A coddler is a small, heat-proof cup made of porcelain or pottery, with a metal top. The metal top usually screws on. You put the egg into the coddler, put the top on, and put it in a bath of boiling water that reaches about halfway up the little cup to cook the egg. Never use in a microwave, owing to the metal top, naturally, and never put the coddler directly onto a hot burner.

There's nothing to stop you actually coddling an egg, in the soft-boiled sense of the word, in an egg coddler, and that was probably the original intention, but probably most people now cook the eggs in them much firmer, making them very similar to a Shirred Egg.
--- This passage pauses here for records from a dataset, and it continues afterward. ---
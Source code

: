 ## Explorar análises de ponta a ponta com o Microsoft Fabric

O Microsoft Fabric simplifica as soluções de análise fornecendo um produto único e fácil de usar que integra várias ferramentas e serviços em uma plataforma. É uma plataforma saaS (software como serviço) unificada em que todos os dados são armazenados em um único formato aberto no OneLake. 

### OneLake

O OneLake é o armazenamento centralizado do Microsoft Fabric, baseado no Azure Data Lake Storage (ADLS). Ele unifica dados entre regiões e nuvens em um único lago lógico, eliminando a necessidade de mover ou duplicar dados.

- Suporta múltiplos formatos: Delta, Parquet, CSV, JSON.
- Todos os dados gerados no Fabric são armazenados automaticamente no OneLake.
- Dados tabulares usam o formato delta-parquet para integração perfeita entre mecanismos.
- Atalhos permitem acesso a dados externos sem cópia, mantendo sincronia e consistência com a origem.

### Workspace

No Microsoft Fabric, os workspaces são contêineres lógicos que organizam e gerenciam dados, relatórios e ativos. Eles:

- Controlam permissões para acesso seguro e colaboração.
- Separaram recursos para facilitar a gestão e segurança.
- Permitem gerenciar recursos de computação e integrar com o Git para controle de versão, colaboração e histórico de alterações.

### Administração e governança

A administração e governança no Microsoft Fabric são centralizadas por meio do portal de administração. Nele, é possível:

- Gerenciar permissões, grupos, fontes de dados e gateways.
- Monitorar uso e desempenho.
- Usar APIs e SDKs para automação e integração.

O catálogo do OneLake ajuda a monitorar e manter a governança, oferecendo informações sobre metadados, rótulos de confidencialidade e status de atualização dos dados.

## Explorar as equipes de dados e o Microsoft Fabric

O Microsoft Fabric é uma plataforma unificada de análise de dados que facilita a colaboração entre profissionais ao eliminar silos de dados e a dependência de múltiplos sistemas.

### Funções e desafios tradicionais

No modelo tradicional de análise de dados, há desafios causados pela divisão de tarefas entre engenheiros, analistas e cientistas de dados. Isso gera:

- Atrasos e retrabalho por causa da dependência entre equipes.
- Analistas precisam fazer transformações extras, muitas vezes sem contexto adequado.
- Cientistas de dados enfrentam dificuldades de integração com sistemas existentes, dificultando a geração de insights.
Coddlers can be quite fancy, such as those made by Royal Worcester. There are many avid collectors of these cups, who would be scandalized to think that a "coddled egg" could be a plain old soft boiled egg that didn't use one of their treasured cups. Even though Royal Worcester says "dishwasher safe", they would also be scandalized at the thought of subjecting their treasures to a wash and rinse cycle. You could say -- they molly-coddle their coddlers.

Literature & Lore

"We'll go, brother Toby, said my father, whilst dinner is coddling — to the abbey of Saint Germain, if it be only to see these bodies, of which Monsieur Sequier has given such a recommendation." -- Laurence Sterne (1713 - 1768), The Life and Opinions of Tristram Shandy, Gentleman. Chapter 8.